Aris Messinis/AFP
Aris Messinis/AFP

Gregos driblam restrição abrindo conta na Bulgária

Atenas limitou saques de contas em bancos no país para evitar colapso do sistema financeiro; entretanto, é possível resgatar dinheiro em filiais de bancos gregos em outros países sem restrição

O Estado de S.Paulo

04 de agosto de 2015 | 02h03

Mais de 60 mil gregos abriram contas bancárias na vizinha Bulgária para evitar restrições aos saques em dinheiro impostas pelas autoridades do país mediterrâneo. Os gregos só têm de atravessar a fronteira para lugares como Petrich e Sandanski, 10 km e 20 km, respectivamente, da fronteira e procurar a filial local de algum banco grego.

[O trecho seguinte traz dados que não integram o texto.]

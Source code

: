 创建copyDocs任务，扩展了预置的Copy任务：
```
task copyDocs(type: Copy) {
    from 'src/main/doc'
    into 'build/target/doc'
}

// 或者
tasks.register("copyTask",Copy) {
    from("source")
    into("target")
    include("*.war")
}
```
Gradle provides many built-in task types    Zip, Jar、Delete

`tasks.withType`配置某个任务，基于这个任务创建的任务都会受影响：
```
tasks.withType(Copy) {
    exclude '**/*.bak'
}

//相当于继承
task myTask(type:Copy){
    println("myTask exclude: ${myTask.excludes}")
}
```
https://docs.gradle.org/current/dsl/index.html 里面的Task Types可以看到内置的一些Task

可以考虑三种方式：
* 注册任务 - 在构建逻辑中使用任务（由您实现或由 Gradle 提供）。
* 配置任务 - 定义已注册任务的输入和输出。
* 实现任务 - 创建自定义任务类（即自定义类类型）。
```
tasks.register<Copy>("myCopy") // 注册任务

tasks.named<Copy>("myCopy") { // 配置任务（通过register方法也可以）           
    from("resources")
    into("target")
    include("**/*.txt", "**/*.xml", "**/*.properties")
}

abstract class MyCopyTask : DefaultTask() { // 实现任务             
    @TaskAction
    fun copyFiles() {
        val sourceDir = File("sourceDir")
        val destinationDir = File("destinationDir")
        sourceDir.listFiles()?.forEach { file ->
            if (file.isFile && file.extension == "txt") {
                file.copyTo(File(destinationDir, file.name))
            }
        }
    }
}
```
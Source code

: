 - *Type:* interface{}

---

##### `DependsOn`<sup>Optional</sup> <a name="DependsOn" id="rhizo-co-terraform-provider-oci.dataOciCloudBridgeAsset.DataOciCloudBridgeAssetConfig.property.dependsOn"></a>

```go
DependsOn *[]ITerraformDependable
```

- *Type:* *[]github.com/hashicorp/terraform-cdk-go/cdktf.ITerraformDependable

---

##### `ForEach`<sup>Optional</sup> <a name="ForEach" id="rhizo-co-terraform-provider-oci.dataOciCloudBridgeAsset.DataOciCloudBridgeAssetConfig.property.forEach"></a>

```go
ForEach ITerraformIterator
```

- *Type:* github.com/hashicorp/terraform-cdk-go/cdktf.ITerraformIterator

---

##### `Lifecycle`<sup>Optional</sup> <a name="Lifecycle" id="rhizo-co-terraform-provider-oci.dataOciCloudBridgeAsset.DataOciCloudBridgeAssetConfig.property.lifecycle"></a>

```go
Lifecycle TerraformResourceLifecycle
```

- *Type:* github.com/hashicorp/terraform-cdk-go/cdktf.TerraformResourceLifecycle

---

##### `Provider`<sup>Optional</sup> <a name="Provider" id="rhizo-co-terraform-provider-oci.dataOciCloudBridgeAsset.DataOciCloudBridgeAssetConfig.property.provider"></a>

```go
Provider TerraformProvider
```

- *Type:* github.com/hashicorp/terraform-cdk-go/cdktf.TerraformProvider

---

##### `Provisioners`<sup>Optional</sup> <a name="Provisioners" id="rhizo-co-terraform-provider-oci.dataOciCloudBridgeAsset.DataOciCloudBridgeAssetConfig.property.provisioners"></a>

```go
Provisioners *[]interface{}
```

É preciso apenas apresentar um documento de identidade e preencher alguns formulários e, em cerca de meia hora, a conta está aberta, com saques virtuais ilimitados. "Em dois dias, tivemos cinco depósitos abertos com mais de € 100mil cada e todos de cidadãos gregos", disse à agência de notícias EFE um funcionário de um banco em Petrich.

Embora o governo grego tenha relaxado as restrições do "corralito", continua em vigor no país o limite de € 60 por dia para saques em dinheiro em caixas eletrônicos ou € 420 uma única vez por semana. "Existem atualmente cerca de 60 mil clientes individuais abrindo contas em bancos gregos na Bulgária", disse o economista Krasen Stanchev, do Instituto de Economia de Mercado.

A ironia desse movimento é que 25% do mercado bancário búlgaro é detido por quatro bancos gregos: Alpha Bank, UBB, Piraeus Bank e Postbank. No entanto, os controladores búlgaros operam de forma independente das sedes na Grécia, por tratar-se de "bancos búlgaros com participação grega", conforme definido pelo Banco Nacional da Bulgária.

Os gregos estão autorizados a tomar € 2.000 em dinheiro ou o equivalente em moeda estrangeira para as viagens ao exterior, assim se alguém atravessar a fronteira com a Bulgária todos os dias durante uma semana, terá ao fim de sete dias legalmente € 14.000 na sua conta no país vizinho.

Além disso, cartões bancários emitidos por bancos estrangeiros não estão sujeitos aos limites de saques impostos pelas autoridades gregas.

Mercado acionário. Ainda ontem, a Bolsa de Atenas, que estava paralisada há cinco semanas, retomou as operações com uma violenta queda de 22,9% na abertura do pregão. Todos os componentes do Índice Athex operavam no vermelho nos primeiros minutos de negócios. As negociações de algumas empresas chegaram a ser suspensas. No fechamento, a Bolsa de Atenas encerrou o dia com queda de 16,23%.

O mercado acionário grego estava fechado desde 29 de junho, depois de o primeiro-ministro da Grécia, Alexis Tsipras, anunciar que o país faria um plebiscito para consultar a população sobre as exigências que credores internacionais fizeram para liberar uma nova ajuda financeira a Atenas.

A decisão de Tsipras repercutiu nos mercados financeiros globais e levou a Bolsa de Luxemburgo a suspender negócios com alguns bônus gregos, tanto corporativos quanto soberanos.

Nos últimos 12 meses, e considerando-se as perdas na abertura de ontem, o Athex acumula desvalorização de 47%. (Com agências internacionais).